I looked forwards, trying to swallow my disgust for Kileam and the person who would call himself our leader. No, Malachi wouldn’t offer to train me, but there were other possibilities out there. The question was, who did I want?
Wess was the popular choice by many. Highly regarded by the rest of the council, his skills were envied by most. He would be the smart choice, but the thought of spending my days with that constantly grinning idiot set my teeth on edge. He was one of those that put value on emotion, more so than the rest of our race. I’d heard him many times, talking about connectedness, and how love and honour were the traits that would help move us into the future, that they would bring understanding to the path we needed to take to evolve. He made me want to puke.
There was always Dilluka. The second most powerful of us all; so high and mighty she sits on her throne, judging those that she perceives as wrong. Every time I looked at her, I wanted to put my hands around her neck, holding her gaze while I slowly squeezed the life out of her. It was a fantasy that kept me warm during cold nights.
I sighed with regret that I wouldn’t get the chance to play that fantasy out as I had so many. One day, once I complete my training, I will first challenge Malachi as so many had before me. Unlike my predecessors, I will win. It’s my destiny. Then Dilluka will be my new toy. I had some inventive games in mind, which I indulged in for a moment. I smiled, eager to see the fear in her eyes.
So absorbed was I in my thoughts, that I didn’t notice a hush had fallen over the room until the lead council reached their gem covered thrones. I eyed the middle of the five council seats.
None of them interested me. It was the one in the corner that I wanted, though when I took power, I wanted more than a simple oak carved seat for people to revere me on; my chair would be grander than Dilluka’s, with jewels so large, all would understand my importance. And a crown. The humans crowned their leaders. It made a statement. You could walk through the streets and people grovelled at your feet. Yes. A daku crown would do quite nicely.
The council sat in their seats, some of them leaning over to speak to another, relaxed as they waited for Malachi to arrive.
The minutes ticked by and mind-numbing boredom set in. The whole ceremony was a complete waste of time. Every priest deemed worthy of becoming a mentor had already studied us at length. I’d seen them nodding with approval as I completed each task set with perfect control. Kerashay was for the people, so that they could share in the triumphs of their peers—as if they could ever be equal to me—and for proud parents to weep with joy as their prodigy received the highest honour a person could obtain.

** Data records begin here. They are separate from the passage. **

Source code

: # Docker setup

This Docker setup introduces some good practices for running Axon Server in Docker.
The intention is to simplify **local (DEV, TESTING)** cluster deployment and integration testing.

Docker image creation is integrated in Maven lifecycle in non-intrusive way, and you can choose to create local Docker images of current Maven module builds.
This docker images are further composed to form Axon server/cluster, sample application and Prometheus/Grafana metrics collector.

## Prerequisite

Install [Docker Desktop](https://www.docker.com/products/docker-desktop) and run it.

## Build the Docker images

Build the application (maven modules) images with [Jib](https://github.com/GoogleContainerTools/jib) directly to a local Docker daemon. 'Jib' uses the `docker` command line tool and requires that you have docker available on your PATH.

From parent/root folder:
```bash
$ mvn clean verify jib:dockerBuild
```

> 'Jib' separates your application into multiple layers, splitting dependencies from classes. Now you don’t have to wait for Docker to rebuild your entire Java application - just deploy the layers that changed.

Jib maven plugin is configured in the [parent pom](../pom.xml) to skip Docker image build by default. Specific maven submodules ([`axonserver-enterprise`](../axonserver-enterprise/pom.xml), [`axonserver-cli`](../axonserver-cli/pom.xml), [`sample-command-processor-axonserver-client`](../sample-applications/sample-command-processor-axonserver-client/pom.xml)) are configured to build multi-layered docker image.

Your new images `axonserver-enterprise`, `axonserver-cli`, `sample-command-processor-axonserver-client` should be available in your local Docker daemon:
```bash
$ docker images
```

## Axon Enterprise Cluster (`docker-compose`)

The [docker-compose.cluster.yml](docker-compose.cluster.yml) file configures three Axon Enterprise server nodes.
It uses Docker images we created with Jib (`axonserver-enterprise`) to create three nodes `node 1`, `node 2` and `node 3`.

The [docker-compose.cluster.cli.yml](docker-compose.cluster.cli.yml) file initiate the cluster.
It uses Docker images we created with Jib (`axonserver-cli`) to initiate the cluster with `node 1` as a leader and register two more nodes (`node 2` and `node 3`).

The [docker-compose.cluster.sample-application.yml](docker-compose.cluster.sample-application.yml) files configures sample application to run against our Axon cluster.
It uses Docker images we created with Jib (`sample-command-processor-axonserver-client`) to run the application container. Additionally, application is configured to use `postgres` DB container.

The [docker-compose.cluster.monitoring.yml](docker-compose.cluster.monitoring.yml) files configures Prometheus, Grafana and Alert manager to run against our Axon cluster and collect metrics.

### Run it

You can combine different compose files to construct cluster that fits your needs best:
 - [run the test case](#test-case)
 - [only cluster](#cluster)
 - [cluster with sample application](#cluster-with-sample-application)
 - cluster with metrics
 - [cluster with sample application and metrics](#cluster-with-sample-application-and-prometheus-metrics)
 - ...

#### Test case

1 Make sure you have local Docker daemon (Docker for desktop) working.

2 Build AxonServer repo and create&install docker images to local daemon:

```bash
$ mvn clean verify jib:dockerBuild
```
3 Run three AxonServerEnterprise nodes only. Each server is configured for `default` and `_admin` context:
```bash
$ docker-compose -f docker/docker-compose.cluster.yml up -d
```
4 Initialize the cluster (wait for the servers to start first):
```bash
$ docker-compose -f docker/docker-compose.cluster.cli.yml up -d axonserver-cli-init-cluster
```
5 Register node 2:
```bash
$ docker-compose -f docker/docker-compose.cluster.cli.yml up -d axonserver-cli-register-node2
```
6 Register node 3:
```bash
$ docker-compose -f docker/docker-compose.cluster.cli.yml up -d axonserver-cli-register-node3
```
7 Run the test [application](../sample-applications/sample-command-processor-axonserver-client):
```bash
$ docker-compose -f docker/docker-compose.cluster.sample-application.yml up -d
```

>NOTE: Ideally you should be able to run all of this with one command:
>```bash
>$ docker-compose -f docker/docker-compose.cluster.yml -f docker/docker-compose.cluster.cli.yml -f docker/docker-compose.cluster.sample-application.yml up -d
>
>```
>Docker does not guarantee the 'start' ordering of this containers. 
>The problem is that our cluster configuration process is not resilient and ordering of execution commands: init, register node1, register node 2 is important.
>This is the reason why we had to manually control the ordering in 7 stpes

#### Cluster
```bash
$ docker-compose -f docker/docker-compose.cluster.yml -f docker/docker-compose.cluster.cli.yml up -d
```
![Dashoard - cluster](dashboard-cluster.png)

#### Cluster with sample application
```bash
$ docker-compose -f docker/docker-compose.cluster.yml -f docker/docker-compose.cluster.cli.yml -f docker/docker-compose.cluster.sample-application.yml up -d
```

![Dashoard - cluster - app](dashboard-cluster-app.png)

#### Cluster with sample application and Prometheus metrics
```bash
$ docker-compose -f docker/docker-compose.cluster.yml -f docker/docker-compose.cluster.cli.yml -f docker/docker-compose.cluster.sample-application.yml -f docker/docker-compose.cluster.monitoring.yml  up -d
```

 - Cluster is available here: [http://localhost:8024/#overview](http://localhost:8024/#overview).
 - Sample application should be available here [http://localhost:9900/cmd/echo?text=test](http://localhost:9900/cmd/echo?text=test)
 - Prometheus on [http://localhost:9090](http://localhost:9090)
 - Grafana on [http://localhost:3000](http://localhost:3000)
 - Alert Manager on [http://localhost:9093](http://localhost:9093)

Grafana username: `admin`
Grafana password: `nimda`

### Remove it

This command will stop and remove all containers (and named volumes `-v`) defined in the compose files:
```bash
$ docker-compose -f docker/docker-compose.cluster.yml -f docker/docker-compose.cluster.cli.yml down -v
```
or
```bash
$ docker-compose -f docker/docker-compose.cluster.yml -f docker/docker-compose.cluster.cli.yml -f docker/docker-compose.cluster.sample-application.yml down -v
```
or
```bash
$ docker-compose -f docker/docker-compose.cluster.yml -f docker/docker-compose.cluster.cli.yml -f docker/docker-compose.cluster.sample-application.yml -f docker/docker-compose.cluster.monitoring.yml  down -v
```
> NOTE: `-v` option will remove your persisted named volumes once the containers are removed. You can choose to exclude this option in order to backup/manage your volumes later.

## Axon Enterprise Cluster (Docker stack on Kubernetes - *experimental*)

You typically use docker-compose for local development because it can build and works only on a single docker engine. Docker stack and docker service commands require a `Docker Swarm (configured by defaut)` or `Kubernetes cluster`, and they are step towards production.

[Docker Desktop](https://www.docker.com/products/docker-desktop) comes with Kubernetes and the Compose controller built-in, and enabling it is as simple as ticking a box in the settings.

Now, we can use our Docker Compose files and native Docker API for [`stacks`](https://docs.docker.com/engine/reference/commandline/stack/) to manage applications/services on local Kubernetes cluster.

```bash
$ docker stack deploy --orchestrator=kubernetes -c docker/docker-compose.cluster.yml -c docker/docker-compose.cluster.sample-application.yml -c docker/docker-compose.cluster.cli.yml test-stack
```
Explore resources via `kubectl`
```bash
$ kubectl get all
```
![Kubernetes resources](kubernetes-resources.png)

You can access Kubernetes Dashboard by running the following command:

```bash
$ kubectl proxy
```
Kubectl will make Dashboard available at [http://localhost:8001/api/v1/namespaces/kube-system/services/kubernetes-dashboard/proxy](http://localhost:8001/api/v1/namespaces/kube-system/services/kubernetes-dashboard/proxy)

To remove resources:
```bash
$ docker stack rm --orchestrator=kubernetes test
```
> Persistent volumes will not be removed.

It was all a pretence; the love, joy, pride, it was a construction created to aid collectiveness. If only they could voice their understanding, speak the truth that had been obvious to me since I could remember.
Nothing mattered but pleasure, the one thing that motivated everyone. The strong would always dominate the weak; was their council not living proof of that? Yet they continue to hide behind their lies and falsities.
A small smile crept onto my face; everything would all change when I took Malachi’s life. They would be my subjects to use as I pleased. As for the humans, I would rid the planet of that scourge. I might allow a small amount to survive. They were so much fun to play with.
CHAPTER EIGHTEEN
I stumbled back into the charred table, hitting the wooden bench with my calf hard. Arched backwards, I flailed my arms around long enough to feel like a cartoon character, before I hit the ground with a thud.